Makers of simulators for the civilian market have potent new products to address the ever-expanding desire to transfer training to a safer, low-cost yet ultra-realistic virtual environment. What is missing, at least for now, are the customers.
The quandary is in direct response to the economic challenges of the international airline market, which is not expected to return to profitability until later this year and next year from the downturn that began in the latter half of 2008.
"While airlines continued to take aircraft, they were replacement aircraft for less fuel-efficient older models," says Jeff Roberts, group president of civil simulation products, training and services for CAE, the market share leader for airline simulators and training worldwide and second largest provider of business aviation simulators and training.

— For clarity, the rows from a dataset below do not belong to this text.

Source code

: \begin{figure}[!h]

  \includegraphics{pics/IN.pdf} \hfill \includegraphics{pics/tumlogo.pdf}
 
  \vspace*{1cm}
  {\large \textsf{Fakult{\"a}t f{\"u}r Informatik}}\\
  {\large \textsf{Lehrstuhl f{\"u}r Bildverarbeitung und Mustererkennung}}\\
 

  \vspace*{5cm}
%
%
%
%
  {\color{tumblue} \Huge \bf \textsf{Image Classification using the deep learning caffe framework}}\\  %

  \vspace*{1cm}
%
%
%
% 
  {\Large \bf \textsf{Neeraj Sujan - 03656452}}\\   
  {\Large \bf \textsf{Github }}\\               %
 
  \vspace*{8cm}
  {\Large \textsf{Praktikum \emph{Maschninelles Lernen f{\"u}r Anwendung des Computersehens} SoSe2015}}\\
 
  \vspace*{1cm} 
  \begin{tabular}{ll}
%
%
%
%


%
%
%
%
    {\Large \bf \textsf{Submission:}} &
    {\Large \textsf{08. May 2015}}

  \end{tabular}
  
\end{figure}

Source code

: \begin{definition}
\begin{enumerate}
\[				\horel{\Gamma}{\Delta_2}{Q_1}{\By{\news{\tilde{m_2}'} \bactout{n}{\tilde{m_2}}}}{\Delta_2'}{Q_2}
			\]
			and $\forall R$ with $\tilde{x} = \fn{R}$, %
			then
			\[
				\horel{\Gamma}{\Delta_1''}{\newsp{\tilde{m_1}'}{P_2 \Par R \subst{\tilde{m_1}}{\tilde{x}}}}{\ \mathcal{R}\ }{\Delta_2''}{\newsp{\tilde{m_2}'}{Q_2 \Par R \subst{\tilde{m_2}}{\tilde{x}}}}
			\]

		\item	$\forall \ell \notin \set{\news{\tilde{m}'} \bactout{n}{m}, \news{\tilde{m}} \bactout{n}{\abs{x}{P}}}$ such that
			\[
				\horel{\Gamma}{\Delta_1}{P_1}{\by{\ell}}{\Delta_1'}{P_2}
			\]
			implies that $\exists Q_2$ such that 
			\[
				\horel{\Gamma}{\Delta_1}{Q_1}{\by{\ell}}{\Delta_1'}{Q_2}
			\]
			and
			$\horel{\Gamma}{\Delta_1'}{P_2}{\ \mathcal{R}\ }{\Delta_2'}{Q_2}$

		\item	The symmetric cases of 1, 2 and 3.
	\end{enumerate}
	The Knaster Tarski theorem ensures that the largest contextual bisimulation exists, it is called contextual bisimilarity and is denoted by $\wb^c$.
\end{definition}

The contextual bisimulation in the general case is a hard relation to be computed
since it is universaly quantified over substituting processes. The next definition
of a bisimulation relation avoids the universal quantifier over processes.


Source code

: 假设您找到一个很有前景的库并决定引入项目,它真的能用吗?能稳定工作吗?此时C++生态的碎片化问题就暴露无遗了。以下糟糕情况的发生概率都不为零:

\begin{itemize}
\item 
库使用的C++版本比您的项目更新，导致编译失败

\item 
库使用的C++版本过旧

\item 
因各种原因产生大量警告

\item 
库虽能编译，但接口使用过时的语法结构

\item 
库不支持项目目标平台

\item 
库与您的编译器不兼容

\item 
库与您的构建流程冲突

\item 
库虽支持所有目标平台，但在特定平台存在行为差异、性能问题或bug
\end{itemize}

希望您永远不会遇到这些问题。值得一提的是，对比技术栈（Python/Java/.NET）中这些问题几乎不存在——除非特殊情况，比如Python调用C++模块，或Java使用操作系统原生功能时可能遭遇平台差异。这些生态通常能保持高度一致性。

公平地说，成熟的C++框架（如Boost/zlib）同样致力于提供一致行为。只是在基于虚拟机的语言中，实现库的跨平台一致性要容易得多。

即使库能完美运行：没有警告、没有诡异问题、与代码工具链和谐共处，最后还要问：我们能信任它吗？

"Capacity and utilisation went down, hiring stopped, movement from first officer to captain positions slowed as did training between aircraft types," says Roberts, adding: "All of those things have an effect on training demand."
Rockwell Collins, historically a component provider for civil simulators but more recently a full-scale competitor with the recent US and European certification of its first full-flight simulator, puts a quantitative measure on the crisis.
"The simulator delivery rate is the lowest in about eight years," says Ken Schreder, vice-president and general manager of simulation and training at Rockwell Collins. "It's an interesting environment because airline deliveries remain constant."
Exacerbating the problem for the US market was a congressionally mandated increase in pilot retirement age. "In 2007, the US unions increased the forced retirement age for pilot from 60 to 65," says Schreder. "When you couple that to world economic environment in 2008 and 2009, attrition rates were at a low point, and there wasn't a lot of pilot turnover.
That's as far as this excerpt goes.